_Given data_
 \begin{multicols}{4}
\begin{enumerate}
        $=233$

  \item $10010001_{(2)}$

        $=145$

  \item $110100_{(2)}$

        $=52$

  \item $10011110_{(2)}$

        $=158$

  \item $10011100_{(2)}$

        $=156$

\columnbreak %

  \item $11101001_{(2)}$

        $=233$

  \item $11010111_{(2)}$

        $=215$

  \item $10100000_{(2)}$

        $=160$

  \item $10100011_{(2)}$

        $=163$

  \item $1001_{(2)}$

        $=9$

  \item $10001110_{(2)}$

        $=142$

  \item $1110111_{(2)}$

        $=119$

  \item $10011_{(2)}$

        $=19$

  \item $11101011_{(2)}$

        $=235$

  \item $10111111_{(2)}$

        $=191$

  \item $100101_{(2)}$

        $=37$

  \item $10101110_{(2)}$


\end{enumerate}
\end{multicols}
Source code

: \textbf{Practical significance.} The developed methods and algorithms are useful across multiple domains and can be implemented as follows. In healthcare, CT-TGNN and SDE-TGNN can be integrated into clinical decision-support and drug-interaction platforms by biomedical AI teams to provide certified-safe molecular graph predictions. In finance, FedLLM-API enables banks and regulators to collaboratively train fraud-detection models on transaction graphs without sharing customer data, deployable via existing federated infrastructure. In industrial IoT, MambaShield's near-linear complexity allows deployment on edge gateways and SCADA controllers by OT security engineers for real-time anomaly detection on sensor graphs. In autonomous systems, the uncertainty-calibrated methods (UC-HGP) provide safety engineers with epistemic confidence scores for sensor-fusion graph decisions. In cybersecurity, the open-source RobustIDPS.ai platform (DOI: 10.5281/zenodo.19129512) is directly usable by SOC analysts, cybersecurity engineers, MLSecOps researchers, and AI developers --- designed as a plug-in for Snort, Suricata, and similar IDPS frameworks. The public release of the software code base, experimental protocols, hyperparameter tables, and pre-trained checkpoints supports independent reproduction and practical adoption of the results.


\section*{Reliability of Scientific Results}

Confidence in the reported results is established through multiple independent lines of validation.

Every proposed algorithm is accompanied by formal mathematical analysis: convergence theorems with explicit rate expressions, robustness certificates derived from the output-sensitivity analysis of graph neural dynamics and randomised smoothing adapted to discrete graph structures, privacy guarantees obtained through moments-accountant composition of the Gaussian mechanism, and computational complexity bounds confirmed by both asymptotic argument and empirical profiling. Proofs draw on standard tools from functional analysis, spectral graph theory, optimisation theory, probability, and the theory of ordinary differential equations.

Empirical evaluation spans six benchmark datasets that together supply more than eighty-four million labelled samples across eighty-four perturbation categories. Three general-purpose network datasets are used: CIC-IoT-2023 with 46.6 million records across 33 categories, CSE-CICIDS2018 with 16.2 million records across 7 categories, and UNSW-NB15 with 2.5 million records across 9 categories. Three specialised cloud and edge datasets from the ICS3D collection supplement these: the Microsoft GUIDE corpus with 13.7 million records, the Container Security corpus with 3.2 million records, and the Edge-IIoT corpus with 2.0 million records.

* * *

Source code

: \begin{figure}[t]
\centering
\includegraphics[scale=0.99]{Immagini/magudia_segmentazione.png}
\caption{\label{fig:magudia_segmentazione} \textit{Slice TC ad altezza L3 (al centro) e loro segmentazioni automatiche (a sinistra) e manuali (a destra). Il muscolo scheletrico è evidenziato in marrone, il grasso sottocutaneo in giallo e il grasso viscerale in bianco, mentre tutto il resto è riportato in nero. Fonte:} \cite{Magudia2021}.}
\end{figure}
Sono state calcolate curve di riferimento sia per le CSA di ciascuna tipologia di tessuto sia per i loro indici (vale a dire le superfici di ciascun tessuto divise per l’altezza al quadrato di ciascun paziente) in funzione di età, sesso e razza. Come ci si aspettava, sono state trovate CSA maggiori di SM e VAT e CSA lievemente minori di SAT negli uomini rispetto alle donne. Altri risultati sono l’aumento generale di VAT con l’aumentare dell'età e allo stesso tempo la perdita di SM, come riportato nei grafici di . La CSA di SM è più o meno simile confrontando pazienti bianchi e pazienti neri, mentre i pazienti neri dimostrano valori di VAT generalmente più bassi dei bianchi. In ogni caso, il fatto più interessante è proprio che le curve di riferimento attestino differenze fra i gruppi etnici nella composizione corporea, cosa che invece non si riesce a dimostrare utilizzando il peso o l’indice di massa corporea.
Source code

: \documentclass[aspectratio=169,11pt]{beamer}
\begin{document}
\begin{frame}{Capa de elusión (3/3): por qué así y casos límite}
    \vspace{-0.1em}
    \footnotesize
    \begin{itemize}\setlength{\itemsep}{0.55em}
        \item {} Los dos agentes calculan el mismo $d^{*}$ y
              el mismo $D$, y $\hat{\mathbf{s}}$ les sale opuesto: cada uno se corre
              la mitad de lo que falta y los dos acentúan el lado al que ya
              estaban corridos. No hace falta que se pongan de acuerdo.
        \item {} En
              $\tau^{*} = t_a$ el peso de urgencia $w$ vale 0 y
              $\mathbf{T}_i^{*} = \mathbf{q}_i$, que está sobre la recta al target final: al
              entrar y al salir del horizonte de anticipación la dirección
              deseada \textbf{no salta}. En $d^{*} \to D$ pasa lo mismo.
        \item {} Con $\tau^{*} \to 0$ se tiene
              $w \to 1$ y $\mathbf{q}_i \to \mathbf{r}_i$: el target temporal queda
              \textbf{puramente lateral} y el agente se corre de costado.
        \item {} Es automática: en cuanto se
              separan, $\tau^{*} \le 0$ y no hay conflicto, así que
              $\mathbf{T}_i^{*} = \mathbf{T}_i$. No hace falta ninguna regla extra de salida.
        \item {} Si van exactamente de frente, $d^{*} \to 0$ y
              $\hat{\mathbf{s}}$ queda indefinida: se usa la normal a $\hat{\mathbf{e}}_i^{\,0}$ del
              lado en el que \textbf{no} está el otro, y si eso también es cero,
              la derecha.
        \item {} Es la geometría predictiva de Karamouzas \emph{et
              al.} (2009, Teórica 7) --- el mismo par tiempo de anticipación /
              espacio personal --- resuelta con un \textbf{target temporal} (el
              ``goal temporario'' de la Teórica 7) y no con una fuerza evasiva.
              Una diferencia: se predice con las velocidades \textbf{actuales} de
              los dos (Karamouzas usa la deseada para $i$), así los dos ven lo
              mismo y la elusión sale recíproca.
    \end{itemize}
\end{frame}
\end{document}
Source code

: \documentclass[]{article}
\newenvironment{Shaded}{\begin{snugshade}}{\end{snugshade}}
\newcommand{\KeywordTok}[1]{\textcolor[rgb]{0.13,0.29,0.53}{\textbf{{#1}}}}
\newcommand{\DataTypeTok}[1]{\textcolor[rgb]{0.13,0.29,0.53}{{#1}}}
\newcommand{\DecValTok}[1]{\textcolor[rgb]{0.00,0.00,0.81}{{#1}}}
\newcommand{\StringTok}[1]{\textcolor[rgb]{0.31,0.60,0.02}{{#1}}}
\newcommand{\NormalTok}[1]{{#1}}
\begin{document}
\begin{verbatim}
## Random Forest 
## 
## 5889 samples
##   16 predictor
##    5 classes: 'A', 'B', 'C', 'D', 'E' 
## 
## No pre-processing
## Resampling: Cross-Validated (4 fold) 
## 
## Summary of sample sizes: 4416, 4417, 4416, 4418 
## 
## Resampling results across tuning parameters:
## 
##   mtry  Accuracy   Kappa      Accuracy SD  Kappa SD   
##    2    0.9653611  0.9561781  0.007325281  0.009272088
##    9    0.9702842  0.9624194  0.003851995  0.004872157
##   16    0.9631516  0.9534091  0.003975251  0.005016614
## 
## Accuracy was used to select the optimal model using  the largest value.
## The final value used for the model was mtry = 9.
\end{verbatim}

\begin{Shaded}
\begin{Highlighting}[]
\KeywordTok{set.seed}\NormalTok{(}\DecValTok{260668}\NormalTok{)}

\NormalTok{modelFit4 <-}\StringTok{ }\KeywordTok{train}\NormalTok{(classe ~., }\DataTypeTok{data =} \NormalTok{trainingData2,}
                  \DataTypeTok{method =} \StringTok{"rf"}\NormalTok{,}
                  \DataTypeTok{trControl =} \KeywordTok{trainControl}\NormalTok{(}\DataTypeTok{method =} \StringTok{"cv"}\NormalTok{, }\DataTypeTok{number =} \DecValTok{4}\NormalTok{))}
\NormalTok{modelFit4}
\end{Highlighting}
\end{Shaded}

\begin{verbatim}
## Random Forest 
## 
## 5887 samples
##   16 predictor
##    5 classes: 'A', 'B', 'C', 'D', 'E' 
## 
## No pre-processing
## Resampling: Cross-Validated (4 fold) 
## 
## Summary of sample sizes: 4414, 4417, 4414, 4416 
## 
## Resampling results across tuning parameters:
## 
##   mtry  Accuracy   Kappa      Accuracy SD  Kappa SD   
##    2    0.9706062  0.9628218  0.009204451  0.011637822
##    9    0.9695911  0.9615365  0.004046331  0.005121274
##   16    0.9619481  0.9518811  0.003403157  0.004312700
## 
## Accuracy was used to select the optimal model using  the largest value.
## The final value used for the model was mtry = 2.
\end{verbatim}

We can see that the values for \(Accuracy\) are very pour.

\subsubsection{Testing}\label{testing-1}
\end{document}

_Task statement_
Take the stretch of lines above from the one containing "Sono state calcolate" through the one containing "target temporal queda" and repeat it exactly, adding no other line.

_Solution for this task_
Sono state calcolate curve di riferimento sia per le CSA di ciascuna tipologia di tessuto sia per i loro indici (vale a dire le superfici di ciascun tessuto divise per l’altezza al quadrato di ciascun paziente) in funzione di età, sesso e razza. Come ci si aspettava, sono state trovate CSA maggiori di SM e VAT e CSA lievemente minori di SAT negli uomini rispetto alle donne. Altri risultati sono l’aumento generale di VAT con l’aumentare dell'età e allo stesso tempo la perdita di SM, come riportato nei grafici di . La CSA di SM è più o meno simile confrontando pazienti bianchi e pazienti neri, mentre i pazienti neri dimostrano valori di VAT generalmente più bassi dei bianchi. In ogni caso, il fatto più interessante è proprio che le curve di riferimento attestino differenze fra i gruppi etnici nella composizione corporea, cosa che invece non si riesce a dimostrare utilizzando il peso o l’indice di massa corporea.
Source code

: \documentclass[aspectratio=169,11pt]{beamer}
\begin{document}
\begin{frame}{Capa de elusión (3/3): por qué así y casos límite}
    \vspace{-0.1em}
    \footnotesize
    \begin{itemize}\setlength{\itemsep}{0.55em}
        \item {} Los dos agentes calculan el mismo $d^{*}$ y
              el mismo $D$, y $\hat{\mathbf{s}}$ les sale opuesto: cada uno se corre
              la mitad de lo que falta y los dos acentúan el lado al que ya
              estaban corridos. No hace falta que se pongan de acuerdo.
        \item {} En
              $\tau^{*} = t_a$ el peso de urgencia $w$ vale 0 y
              $\mathbf{T}_i^{*} = \mathbf{q}_i$, que está sobre la recta al target final: al
              entrar y al salir del horizonte de anticipación la dirección
              deseada \textbf{no salta}. En $d^{*} \to D$ pasa lo mismo.
        \item {} Con $\tau^{*} \to 0$ se tiene
              $w \to 1$ y $\mathbf{q}_i \to \mathbf{r}_i$: el target temporal queda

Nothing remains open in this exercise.